# TASK STATEMENT
Of the entries below, restate word for word only the section that runs from the line with "using vector similarity" to the line with "-The data I", counting both ends.

-*-

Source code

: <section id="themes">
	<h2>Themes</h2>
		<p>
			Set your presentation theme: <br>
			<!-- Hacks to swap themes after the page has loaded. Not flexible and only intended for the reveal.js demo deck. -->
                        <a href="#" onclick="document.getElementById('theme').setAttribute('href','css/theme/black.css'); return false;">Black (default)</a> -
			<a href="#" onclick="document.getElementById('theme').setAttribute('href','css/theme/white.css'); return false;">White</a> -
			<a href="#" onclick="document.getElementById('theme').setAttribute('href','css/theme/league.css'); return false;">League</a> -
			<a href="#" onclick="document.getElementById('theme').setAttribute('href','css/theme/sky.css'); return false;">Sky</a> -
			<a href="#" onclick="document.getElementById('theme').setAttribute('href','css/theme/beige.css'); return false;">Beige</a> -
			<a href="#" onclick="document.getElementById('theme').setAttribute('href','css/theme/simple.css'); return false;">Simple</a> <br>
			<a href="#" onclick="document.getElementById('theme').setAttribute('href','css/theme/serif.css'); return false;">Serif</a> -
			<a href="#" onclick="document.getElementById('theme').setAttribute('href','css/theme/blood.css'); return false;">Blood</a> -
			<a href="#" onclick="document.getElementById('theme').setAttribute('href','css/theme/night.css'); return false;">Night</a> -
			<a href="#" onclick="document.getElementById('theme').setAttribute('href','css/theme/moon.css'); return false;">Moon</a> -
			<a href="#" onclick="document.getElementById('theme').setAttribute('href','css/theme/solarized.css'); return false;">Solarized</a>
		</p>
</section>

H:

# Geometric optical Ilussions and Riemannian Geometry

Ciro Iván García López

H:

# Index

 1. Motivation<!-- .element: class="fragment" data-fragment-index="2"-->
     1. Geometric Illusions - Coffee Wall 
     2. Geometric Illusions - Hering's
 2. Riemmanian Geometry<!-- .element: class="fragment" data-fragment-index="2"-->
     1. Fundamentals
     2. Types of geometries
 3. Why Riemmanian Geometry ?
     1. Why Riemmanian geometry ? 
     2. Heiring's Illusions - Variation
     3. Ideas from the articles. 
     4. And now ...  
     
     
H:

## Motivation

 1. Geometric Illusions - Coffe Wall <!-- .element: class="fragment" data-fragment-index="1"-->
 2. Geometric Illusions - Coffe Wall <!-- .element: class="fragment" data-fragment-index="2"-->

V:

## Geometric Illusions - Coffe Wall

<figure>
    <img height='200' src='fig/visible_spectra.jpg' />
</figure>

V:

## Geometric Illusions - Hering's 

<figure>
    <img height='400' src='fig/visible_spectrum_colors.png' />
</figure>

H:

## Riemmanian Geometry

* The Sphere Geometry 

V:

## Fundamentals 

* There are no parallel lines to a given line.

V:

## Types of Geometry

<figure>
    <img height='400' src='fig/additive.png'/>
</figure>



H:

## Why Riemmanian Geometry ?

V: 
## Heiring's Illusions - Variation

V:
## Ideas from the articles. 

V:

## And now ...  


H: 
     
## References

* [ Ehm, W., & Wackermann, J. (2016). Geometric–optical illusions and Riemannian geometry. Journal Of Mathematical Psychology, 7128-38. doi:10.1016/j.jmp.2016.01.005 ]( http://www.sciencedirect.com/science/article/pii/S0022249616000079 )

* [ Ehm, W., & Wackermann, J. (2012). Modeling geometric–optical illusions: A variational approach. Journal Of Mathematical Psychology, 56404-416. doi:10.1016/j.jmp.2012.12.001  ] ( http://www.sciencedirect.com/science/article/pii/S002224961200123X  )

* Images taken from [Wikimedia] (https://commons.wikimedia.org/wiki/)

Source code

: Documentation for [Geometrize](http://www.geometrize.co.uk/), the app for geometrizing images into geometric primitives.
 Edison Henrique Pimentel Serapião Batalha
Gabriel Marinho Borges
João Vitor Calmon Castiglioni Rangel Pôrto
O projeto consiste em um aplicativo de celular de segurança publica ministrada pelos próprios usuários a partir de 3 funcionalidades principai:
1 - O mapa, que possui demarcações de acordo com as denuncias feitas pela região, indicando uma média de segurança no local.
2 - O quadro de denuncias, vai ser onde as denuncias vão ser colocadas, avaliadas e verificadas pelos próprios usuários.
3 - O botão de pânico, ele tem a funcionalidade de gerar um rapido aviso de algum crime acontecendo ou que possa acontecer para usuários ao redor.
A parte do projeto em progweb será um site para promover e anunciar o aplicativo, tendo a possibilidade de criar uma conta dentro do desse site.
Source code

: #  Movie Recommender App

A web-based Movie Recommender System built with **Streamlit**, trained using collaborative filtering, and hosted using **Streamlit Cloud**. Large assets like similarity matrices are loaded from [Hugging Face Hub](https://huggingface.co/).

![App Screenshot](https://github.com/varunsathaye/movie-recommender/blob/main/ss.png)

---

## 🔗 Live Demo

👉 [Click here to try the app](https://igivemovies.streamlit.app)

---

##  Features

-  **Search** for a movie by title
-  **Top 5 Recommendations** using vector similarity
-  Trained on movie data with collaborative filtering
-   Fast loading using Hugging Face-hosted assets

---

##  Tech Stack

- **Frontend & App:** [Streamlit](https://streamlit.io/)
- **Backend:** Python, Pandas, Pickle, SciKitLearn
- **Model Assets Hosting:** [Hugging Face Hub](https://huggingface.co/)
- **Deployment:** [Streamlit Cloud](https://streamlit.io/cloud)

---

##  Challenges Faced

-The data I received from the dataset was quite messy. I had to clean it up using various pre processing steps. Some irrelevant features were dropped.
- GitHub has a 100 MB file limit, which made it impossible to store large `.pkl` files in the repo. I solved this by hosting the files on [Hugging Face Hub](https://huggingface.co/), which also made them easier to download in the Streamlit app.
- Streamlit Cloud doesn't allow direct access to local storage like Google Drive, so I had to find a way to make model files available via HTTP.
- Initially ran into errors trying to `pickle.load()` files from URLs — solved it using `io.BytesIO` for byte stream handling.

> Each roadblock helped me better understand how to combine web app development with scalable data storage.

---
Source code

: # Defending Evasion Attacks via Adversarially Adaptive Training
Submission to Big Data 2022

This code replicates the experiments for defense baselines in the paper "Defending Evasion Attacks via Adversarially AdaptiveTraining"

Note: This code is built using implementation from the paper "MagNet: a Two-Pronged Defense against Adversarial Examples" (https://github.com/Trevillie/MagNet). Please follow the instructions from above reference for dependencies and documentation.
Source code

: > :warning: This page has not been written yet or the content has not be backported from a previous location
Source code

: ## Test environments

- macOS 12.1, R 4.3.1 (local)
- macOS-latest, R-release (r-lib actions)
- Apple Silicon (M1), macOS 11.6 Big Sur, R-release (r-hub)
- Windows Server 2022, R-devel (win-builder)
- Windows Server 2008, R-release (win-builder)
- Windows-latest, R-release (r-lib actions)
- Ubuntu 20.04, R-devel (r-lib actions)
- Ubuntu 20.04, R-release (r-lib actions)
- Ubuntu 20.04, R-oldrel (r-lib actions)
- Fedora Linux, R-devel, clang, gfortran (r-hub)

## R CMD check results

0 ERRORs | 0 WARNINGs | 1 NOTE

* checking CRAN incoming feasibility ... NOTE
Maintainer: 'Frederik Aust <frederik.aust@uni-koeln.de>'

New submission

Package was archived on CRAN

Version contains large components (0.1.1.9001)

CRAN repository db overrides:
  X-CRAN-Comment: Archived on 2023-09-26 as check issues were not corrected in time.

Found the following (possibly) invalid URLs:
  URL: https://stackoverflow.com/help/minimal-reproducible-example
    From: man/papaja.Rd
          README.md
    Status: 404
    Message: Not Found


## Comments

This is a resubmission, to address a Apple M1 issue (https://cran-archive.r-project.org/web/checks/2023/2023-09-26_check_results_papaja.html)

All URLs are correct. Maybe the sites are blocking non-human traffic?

-*-

# OUTPUT FOR THIS TASK
-  **Top 5 Recommendations** using vector similarity
-  Trained on movie data with collaborative filtering
-   Fast loading using Hugging Face-hosted assets

---

##  Tech Stack

- **Frontend & App:** [Streamlit](https://streamlit.io/)
- **Backend:** Python, Pandas, Pickle, SciKitLearn
- **Model Assets Hosting:** [Hugging Face Hub](https://huggingface.co/)
- **Deployment:** [Streamlit Cloud](https://streamlit.io/cloud)

---

##  Challenges Faced

-The data I received from the dataset was quite messy. I had to clean it up using various pre processing steps. Some irrelevant features were dropped.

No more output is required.